Though there is currently a gap for repositioning, “unionism as usual” must not be the continued approach. The unique moment the Labour Party finds itself in may only be a brief window of opportunity; Party leaders change and so too can the discontent that Johnson has created. His party’s unionist position can be quickly reconciled.
Starmer therefore has a true chance to play out his bold plan for devolution if he redefines the idea of the Union and takes it beyond its now dysfunctional arrangement. Mutual economic benefit is not enough to sustain a Union that is arranged via devolution — a genuine, heartfelt arrangement must be proposed. Unionism can only work if all nations are satisfied: a real regard for the Scottish people must be made. Such regard that is formed by compassion and a distribution of wealth, power and opportunity would ensure that this positive situation is not only made but sustained.
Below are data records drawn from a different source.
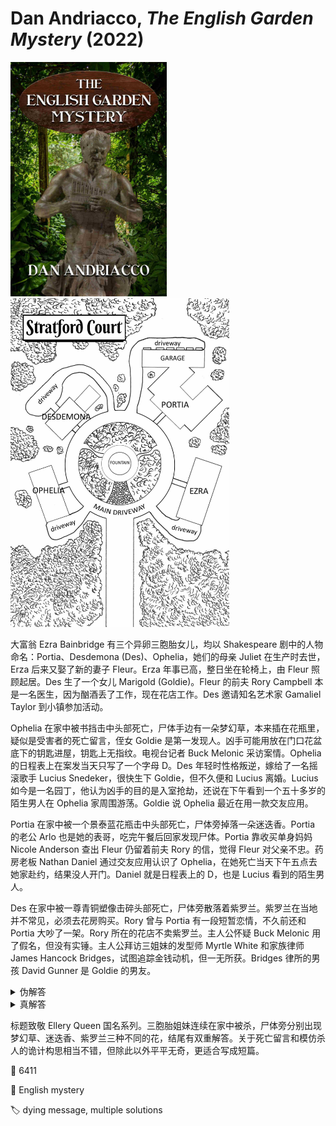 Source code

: # Dan Andriacco, <i>The English Garden Mystery</i> (2022)

<img src=images/2022_cover.jpg width=250/>
<img src=images/2022_map.jpg width=350/>

大富翁 Ezra Bainbridge 有三个异卵三胞胎女儿，均以 Shakespeare 剧中的人物命名：Portia、Desdemona (Des)、Ophelia，她们的母亲 Juliet 在生产时去世，Erza 后来又娶了新的妻子 Fleur。Erza 年事已高，整日坐在轮椅上，由 Fleur 照顾起居。Des 生了一个女儿 Marigold (Goldie)。Fleur 的前夫 Rory Campbell 本是一名医生，因为酗酒丢了工作，现在花店工作。Des 邀请知名艺术家 Gamaliel Taylor 到小镇参加活动。

Ophelia 在家中被书挡击中头部死亡，尸体手边有一朵梦幻草，本来插在花瓶里，疑似是受害者的死亡留言，侄女 Goldie 是第一发现人。凶手可能用放在门口花盆底下的钥匙进屋，钥匙上无指纹。电视台记者 Buck Melonic 采访案情。Ophelia 的日程表上在案发当天只写了一个字母 D。Des 年轻时性格叛逆，嫁给了一名摇滚歌手 Lucius Snedeker，很快生下 Goldie，但不久便和 Lucius 离婚。Lucius 如今是一名园丁，他认为凶手的目的是入室抢劫，还说在下午看到一个五十多岁的陌生男人在 Ophelia 家周围游荡。Goldie 说 Ophelia 最近在用一款交友应用。

Portia 在家中被一个景泰蓝花瓶击中头部死亡，尸体旁掉落一朵迷迭香。Portia 的老公 Arlo 也是她的表哥，吃完午餐后回家发现尸体。Portia 靠收买单身妈妈 Nicole Anderson 查出 Fleur 仍留着前夫 Rory 的信，觉得 Fleur 对父亲不忠。药房老板 Nathan Daniel 通过交友应用认识了 Ophelia，在她死亡当天下午五点去她家赴约，结果没人开门。Daniel 就是日程表上的 D，也是 Lucius 看到的陌生男人。

Des 在家中被一尊青铜塑像击碎头部死亡，尸体旁散落着紫罗兰。紫罗兰在当地并不常见，必须去花房购买。Rory 曾与 Portia 有一段短暂恋情，不久前还和 Portia 大吵了一架。Rory 所在的花店不卖紫罗兰。主人公怀疑 Buck Melonic 用了假名，但没有实锤。主人公拜访三姐妹的发型师 Myrtle White 和家族律师 James Hancock Bridges，试图追踪金钱动机，但一无所获。Bridges 律所的男孩 David Gunner 是 Goldie 的男友。

<details><summary>伪解答</summary>
在 <i>Hamlet</i> 剧作第四幕第五场中出现了梦幻草、迷迭香、紫罗兰这三种花，凶手是 Shakespeare 迷，三姐妹的父亲 Erza。他的杀人动机是因为三姐妹不是自己亲生，而是 Gamaliel Taylor 的女儿。
</details>

<details><summary>真解答</summary>
凶手是 Buck。Ophelia 在 Buck 走后留下梦幻草（columbine）的死亡留言，是他名字 B. U. Melonic 的字母重排。Buck 为了不让梦幻草被解读为死亡留言，在杀死 Portia 和 Des 后故意留下迷迭香和紫罗兰，<b>将受害者的死亡留言伪装成凶手的模仿杀人</b>，陷害 Erza。Buck 是 Gamaliel Taylor 的私生子，通过 DNA 检测得知 Ophelia 是自己的姐姐（伏线：发型师 Myrtle 提到 Ophelia 曾做过 DNA 检测），他的杀人动机是嫉妒三姐妹的境遇和自己天差地别。
</details>

标题致敬 Ellery Queen 国名系列。三胞胎姐妹连续在家中被杀，尸体旁分别出现梦幻草、迷迭香、紫罗兰三种不同的花，结尾有双重解答。关于死亡留言和模仿杀人的诡计构思相当不错，但除此以外平平无奇，更适合写成短篇。

:link: 6411

:file_folder: English mystery

:label: dying message, multiple solutions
If Starmer can achieve this repositioning and solidify Labour’s position as party of the Union then there is a real chance for Labour. There are a number of clear lines for Labour’s attack at devolved government led by the SNP — the SNP are well off-course to meet its interim child-poverty targets, life expectancy in Scotland is now the lowest in Western Europe, Scotland has the worst drug death rates in Europe. If the Labour Party can therefore cut through on the case for unionism alongside presenting the domestic failures of the SNP and the case for why Labour should be trusted, then a path to power becomes far more viable for Starmer’s Labour Party.
It will be interesting to see where Starmer takes the Party over the next few years, especially in how it faces up to the mountain that it needs to climb to win a General Election. Devolution is a good starting point, but to use this as a successful tool to power, a true attempt must be made to —finally— present the party as the genuine unionist alternative to the SNP. Without this, Scotland and the UK might well be lost to Labour for quite some time.